It runs an A10-7850k on a GA-F2A88XN-WIFI (AMD APU - CPU+GPU - on a mini-itx board). It can run all my games at decent detail (including BF4 on high at 1080p).
Win8.1 had some issues with the Catalyst drivers conflicting with other software, and Linux required the Beta drivers to run (they seem OK though).
The heat is a bit weird in this box. It'll climb *very* quickly, but once the fan ramps up it goes down quite fast as well. The stock fans really do suck though, as the base of the heatsink doesn't even have contact with the full APU surface
I basically build computers for a living so let me point out that they're utterly wrong. If you put in a Kaveri A10 with DDR3-2400, that's right, more than 2x the speed of boring original 1066, you will get acceptable gaming performance if you turn down the settings a little bit. Since they almost definitely did not do that despite it being the actual stock memory controller frequency of the chip, there's your performance problem. Going from 1600 to 2133 RAM on a Richland APU for example brings the Windows 7 speed rating from 6.1 to 6.7 instantly and that's before overclocking.
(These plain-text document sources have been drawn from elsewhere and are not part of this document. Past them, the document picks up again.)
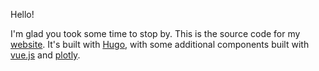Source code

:Hello!

I'm glad you took some time to stop by.
This is the source code for my [website](https://wingillis.github.io/).
It's built with [Hugo](https://gohugo.io), with some additional components built with [vue.js](https://vuejs.org/v2/guide/) and [plotly](https://plotly.com/javascript/).
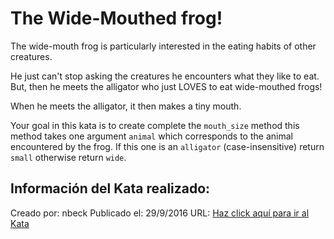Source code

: # The Wide-Mouthed frog! 
The wide-mouth frog is particularly interested in the eating habits of other creatures.

He just can't stop asking the creatures he encounters what they like to eat. But, then he meets the alligator who just LOVES to eat wide-mouthed frogs!

When he meets the alligator, it then makes a tiny mouth.

Your goal in this kata is to create complete the `mouth_size` method this method takes one argument `animal` which corresponds to the animal encountered by the frog. If this one is an `alligator` (case-insensitive) return `small` otherwise return `wide`.

## Información del Kata realizado:
Creado por: nbeck
Publicado el: 29/9/2016
URL: [Haz click aquí para ir al Kata](https://www.codewars.com/kata/57ec8bd8f670e9a47a000f89)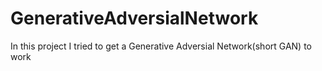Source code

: # GenerativeAdversialNetwork
In this project I tried to get a Generative Adversial Network(short GAN) to work
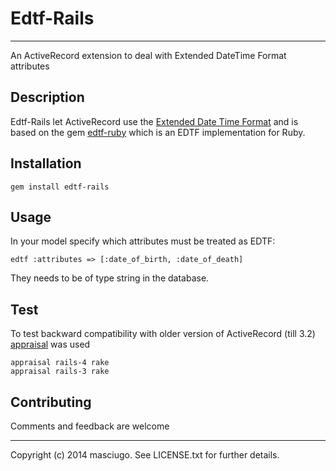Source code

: # Edtf-Rails
----
An ActiveRecord extension to deal with Extended DateTime Format attributes

## Description
Edtf-Rails let ActiveRecord use the [Extended Date Time Format](http://www.loc.gov/standards/datetime) and is based on the gem [edtf-ruby](https://github.com/inukshuk/edtf-ruby) which is an EDTF implementation for Ruby.

## Installation
    gem install edtf-rails

## Usage
In your model specify which attributes must be treated as EDTF:

    edtf :attributes => [:date_of_birth, :date_of_death]

They needs to be of type string in the database.

## Test
To test backward compatibility with older version of ActiveRecord (till 3.2) [appraisal](https://github.com/thoughtbot/appraisal) was used

    appraisal rails-4 rake
    appraisal rails-3 rake

## Contributing

Comments and feedback are welcome

----
Copyright (c) 2014 masciugo. See LICENSE.txt for
further details.
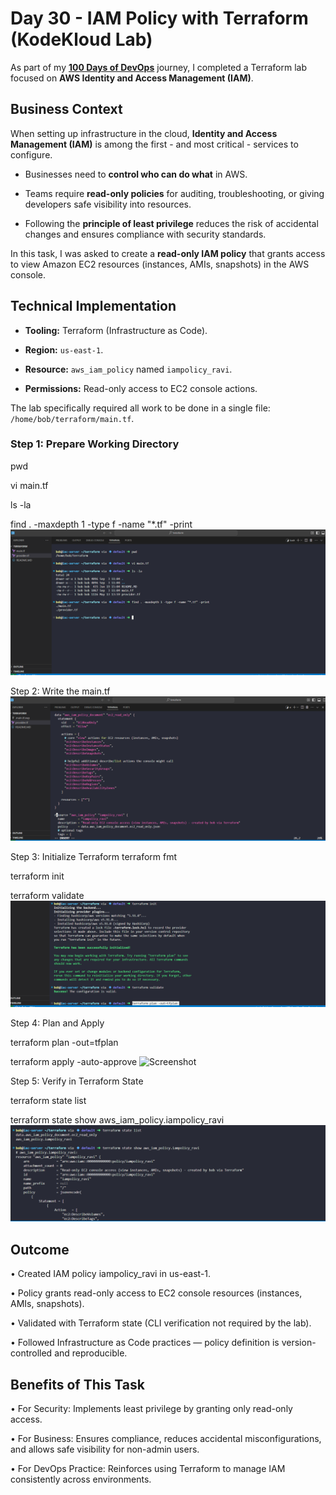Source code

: # Day 30 - IAM Policy with Terraform (KodeKloud Lab)

As part of my **[100 Days of DevOps](https://github.com/folaaramide/100-days-of-devops)** journey, I completed a Terraform lab focused on **AWS Identity and Access Management (IAM)**.

## Business Context

When setting up infrastructure in the cloud, **Identity and Access Management (IAM)** is among the first - and most critical - services to configure.  

- Businesses need to **control who can do what** in AWS.  

- Teams require **read-only policies** for auditing, troubleshooting, or giving developers safe visibility into resources.  

- Following the **principle of least privilege** reduces the risk of accidental changes and ensures compliance with security standards.  

In this task, I was asked to create a **read-only IAM policy** that grants access to view Amazon EC2 resources (instances, AMIs, snapshots) in the AWS console.

## Technical Implementation

- **Tooling:** Terraform (Infrastructure as Code).  

- **Region:** `us-east-1`.  

- **Resource:** `aws_iam_policy` named `iampolicy_ravi`.  

- **Permissions:** Read-only access to EC2 console actions.  

The lab specifically required all work to be done in a single file: `/home/bob/terraform/main.tf`.

### Step 1: Prepare Working Directory
pwd

vi main.tf

ls -la

find . -maxdepth 1 -type f -name "*.tf" -print
![Screenshot](screenshots/directory-set-up.png)

Step 2: Write the main.tf
![Screenshot](screenshots/main.tf.png)

Step 3: Initialize Terraform
terraform fmt

terraform init

terraform validate
![Screenshot](screenshots/terraform-init.png)

Step 4: Plan and Apply

terraform plan -out=tfplan

terraform apply -auto-approve
![Screenshot](screenshots/terraform-apply.png)

Step 5: Verify in Terraform State

terraform state list

terraform state show aws_iam_policy.iampolicy_ravi
![Screenshot](screenshots/terraform-show.png)

## Outcome
•	Created IAM policy iampolicy_ravi in us-east-1.

•	Policy grants read-only access to EC2 console resources (instances, AMIs, snapshots).

•	Validated with Terraform state (CLI verification not required by the lab).

•	Followed Infrastructure as Code practices — policy definition is version-controlled and reproducible.

## Benefits of This Task
•	For Security: Implements least privilege by granting only read-only access.

•	For Business: Ensures compliance, reduces accidental misconfigurations, and allows safe visibility for non-admin users.

•	For DevOps Practice: Reinforces using Terraform to manage IAM consistently across environments.

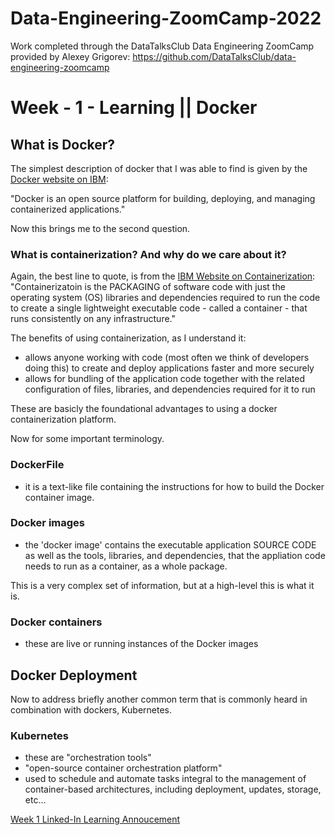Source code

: # Data-Engineering-ZoomCamp-2022
Work completed through the DataTalksClub Data Engineering ZoomCamp provided by Alexey Grigorev: https://github.com/DataTalksClub/data-engineering-zoomcamp

# Week - 1 - Learning || Docker

## What is Docker?

The simplest description of docker that I was able to find is given by the [Docker website on IBM](https://www.ibm.com/cloud/learn/docker):

"Docker is an open source platform for building, deploying, and managing containerized applications."

Now this brings me to the second question.

### What is containerization?  And why do we care about it?

Again, the best line to quote, is from the [IBM Website on Containerization](https://www.ibm.com/cloud/learn/containerization):  "Containerizatoin is the PACKAGING of software code with just the operating system (OS) libraries and dependencies required to run the code to create a single lightweight executable code - called a container - that runs consistently on any infrastructure." 

The benefits of using containerization, as I understand it:

- allows anyone working with code (most often we think of developers doing this) to create and deploy applications faster and more securely
- allows for bundling of the application code together with the related configuration of files, libraries, and dependencies required for it to run

These are basicly the foundational advantages to using a docker containerization platform.

Now for some important terminology.

###  DockerFile

- it is a text-like file containing the instructions for how to build the Docker container image.

### Docker images

- the 'docker image' contains the executable application SOURCE CODE as well as the tools, libraries, and dependencies, that the appliation code needs to run as a container, as a whole package.

This is a very complex set of information, but at a high-level this is what it is.

### Docker containers

- these are live or running instances of the Docker images

## Docker Deployment 

Now to address briefly another common term that is commonly heard in combination with dockers, Kubernetes.

### Kubernetes 

- these are "orchestration tools"
- "open-source container orchestration platform"
- used to schedule and automate tasks integral to the management of container-based architectures, including deployment, updates, storage, etc...

[Week 1 Linked-In Learning Annoucement](https://www.linkedin.com/posts/activity-6891409974711480321-hXDh)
As for heat, everything they said is wrong. The golden rule is the less cubic feet you have, the less cubic feet per minute you need the fans to blow at to swap out the air out of the case every X seconds (typically 5). Small cases actually are much easier to cool with less powerful fans. You put in one single 45CFM 92mm Silenx fan in a mini-itx case and it simply will not overheat nor will you hear the fan. If the case was designed for 40mm fans only or something, it was designed by morons who need to go back to the drawing board and put in a 92mm fan.